LeBlanc v. Terrebonne

432 So. 2d 980 | La. Ct. App. | 1983

SHORTESS, Judge.

Patsy LeBlanc (plaintiff) filed suit against Mr. and Mrs. Joannes A. Terrebonne (defendant), alleging that they violated the building restrictions of Drusilla Woods Subdivision, where both parties live and are homeowners, by building an addition to their home. Plaintiff requested a mandatory injunction directing that the offending structure be removed. The trial judge permanently enjoined defendants from even occasional use of the addition as a garage or carport, but he did not order defendants to remove the structure. Plaintiff has therefore perfected this appeal.2 Drusilla Woods Subdivision consists of only eight lots arranged around a circular access drive. Plaintiff is the owner of Lot One, and defendants are the owners of Lot Two. The lots share a common boundary. This controversy arose when defendants constructed an addition to their two-car garage consisting of a concrete slab and a Sears patio cover with metal support posts. The subdivision building restrictions provide in pertinent part:

“NO LOTS SHALL BE USED EXCEPT FOR RESIDENTIAL PURPOSES. NO BUILDING SHALL BE ERECTED, ALTERED, PLACED OR PERMITTED TO REMAIN ON ANY LOT OTHER THAN ONE DETACHED SINGLE FAMILY DWELLING NOT TO EXCEED TWO AND ONE-HALF STORIES *981IN HEIGHT AND A PRIVATE GARAGE FOR NOT MORE THAN TWO CARS.
NO BUILDING SHALL BE LOCATED NEARER TO AN INTERIOR LOT LINE THAN A DISTANCE EQUAL TO 10% OF THE LOT WIDTH AT ALL POINTS OF PROXIMITY TO THE SIDE LINES, BUT IN NO CASE SHALL ANY BUILDING BE LOCATED NEARER THAN SEVEN (7) FEET TO AN INTERIOR LOT LINE. NO DWELLING SHALL BE LOCATED ON ANY INTERIOR LOT NEARER THAN TWENTY-FIVE (25) FEET TO THE REAR LOT LINE. FOR THE PURPOSES OF THIS COVENANT, EAVES, STEPS, AND OPEN PORCHES SHALL NOT BE CONSIDERED AS A PART OF THE BUILDING, PROVIDED, HOWEVER, THAT THIS SHALL NOT BE CONSTRUED TO PERMIT ANY PORTION OF A BUILDING ON A LOT TO ENCROACH UPON ANOTHER LOT.”

Six of the eleven impartial3 residents of the subdivision testified that the addition was used as a patio rather than as a garage.

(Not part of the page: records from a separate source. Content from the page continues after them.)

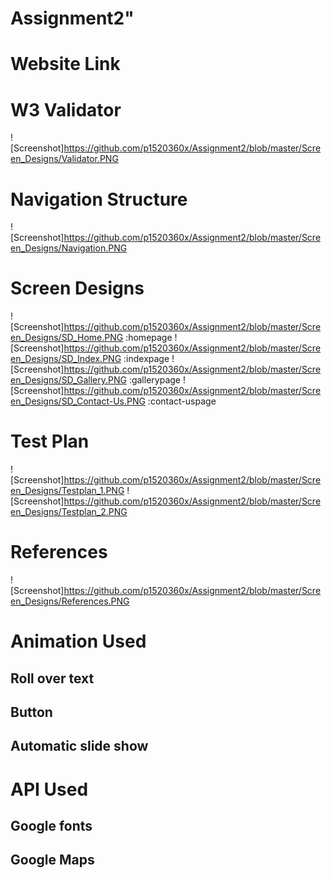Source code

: # Assignment2"

# Website Link

# W3 Validator
![Screenshot]https://github.com/p1520360x/Assignment2/blob/master/Screen_Designs/Validator.PNG

# Navigation Structure
![Screenshot]https://github.com/p1520360x/Assignment2/blob/master/Screen_Designs/Navigation.PNG
# Screen Designs
![Screenshot]https://github.com/p1520360x/Assignment2/blob/master/Screen_Designs/SD_Home.PNG :homepage
![Screenshot]https://github.com/p1520360x/Assignment2/blob/master/Screen_Designs/SD_Index.PNG :indexpage
![Screenshot]https://github.com/p1520360x/Assignment2/blob/master/Screen_Designs/SD_Gallery.PNG :gallerypage
![Screenshot]https://github.com/p1520360x/Assignment2/blob/master/Screen_Designs/SD_Contact-Us.PNG :contact-uspage

# Test Plan
![Screenshot]https://github.com/p1520360x/Assignment2/blob/master/Screen_Designs/Testplan_1.PNG
![Screenshot]https://github.com/p1520360x/Assignment2/blob/master/Screen_Designs/Testplan_2.PNG

# References
![Screenshot]https://github.com/p1520360x/Assignment2/blob/master/Screen_Designs/References.PNG

# Animation Used

## Roll over text
## Button 
## Automatic slide show 

# API Used

## Google fonts
## Google Maps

However, some witnesses stated that cars had been parked under the cover on isolated instances. Several witnesses recalled crawfish boils and homemade ice cream parties under the patio cover. Testimony reveals that a swing, lawn chairs and pot plants are regularly under the cover. Joannes Terrebonne testified that he and his family built the addition for the purpose of adding a covered patio, to their home. He stated that the principle use of the structure had been as a patio and that cars had only been parked there before he completed the cover or when the weather was bad. In contrast to the testimony of defendants and all the witnesses, plaintiff testified that cars were always parked under the structure.

Carey Hodges, a civil engineer and surveyor, testified that the concrete slab is .4 foot from the interior lot line dividing the property and that the cover in certain places is .9 foot from the lot line.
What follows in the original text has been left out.